O que é o Tribunal de Contas de Pernambuco?

O Tribunal de Contas do Estado de Pernambuco é o órgão responsável por fiscalizar as contas públicas do estado e dos municípios pernambucanos. Isso inclui a análise de contratos, licitações, obras públicas, convênios, aposentadorias e admissões de pessoal em toda a administração direta e indireta estadual e municipal. Na prática, o TCE-PE é quem decide se um gestor público gastou dinheiro de forma legal, se uma obra foi executada conforme o projeto, se um sistema de TI contratado por um órgão público teve preço e especificações compatíveis com o mercado.

Os quatro cargos com prova reaplicada têm atuação bem definida dentro dessa estrutura. O Auditor de Controle Externo (Contas Públicas) tem entre suas atribuições, conforme o Anexo II do edital, fiscalizar as atividades contábil, financeira, orçamentária, operacional e patrimonial do estado de Pernambuco, dos seus municípios e de suas respectivas entidades da administração indireta, quanto à legalidade, legitimidade, eficácia, eficiência, efetividade, economicidade, moralidade, impessoalidade, publicidade, aplicação das subvenções e renúncia de receitas. Também fiscaliza o cumprimento das normas relativas à responsabilidade na gestão fiscal. O Analista de Controle Externo (Contas Públicas) atua nesse mesmo eixo, desenvolvendo os trabalhos de fiscalização relativos às competências constitucionais e legais do TCE-PE e elaborando os relatórios que sustentam essas análises.

O Auditor de Controle Externo (Tecnologia da Informação) fiscaliza, segundo o Anexo II, a utilização do erário público em tecnologia da informação no estado, nos municípios e nas entidades da administração indireta, além de planejar e realizar auditorias na área de TI e fornecer laudos técnicos relativos a licitações e contratos de tecnologia da informação. 

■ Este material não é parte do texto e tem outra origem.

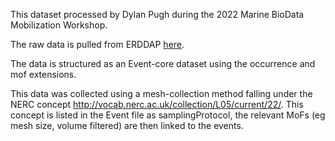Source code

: This dataset processed by Dylan Pugh during the 2022 Marine BioData Mobilization Workshop.

The raw data is pulled from ERDDAP [here](www.neracoos.org/erddap/tabledap/WBTS_CFIN_2005_2017.csv).

The data is structured as an Event-core dataset using the occurrence and mof extensions.

This data was collected using a mesh-collection method falling under the NERC concept http://vocab.nerc.ac.uk/collection/L05/current/22/. 
This concept is listed in the Event file as samplingProtocol, the relevant MoFs (eg mesh size, volume filtered) are then linked to the events.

Já o Analista de Gestão (Administração) atua na estrutura interna do próprio TCE-PE, com atribuições ligadas à administração e manutenção da infraestrutura do Tribunal, contabilidade e finanças, gestão de pessoas e processos licitatórios e administração de contratos do órgão.

Ficha técnica do concurso TCE-PE 2026 (cargos com reaplicação)

Dado

Informação

Banca

FGV

Cargos com reaplicação

Auditor de Controle Externo (Contas Públicas) | Analista de Controle Externo (Contas Públicas) | Auditor de Controle Externo (Tecnologia da Informação) | Analista de Gestão (Administração)

Datas da prova discursiva

23 e 30 de agosto de 2026 (FGV ainda não definiu qual cargo faz em qual data)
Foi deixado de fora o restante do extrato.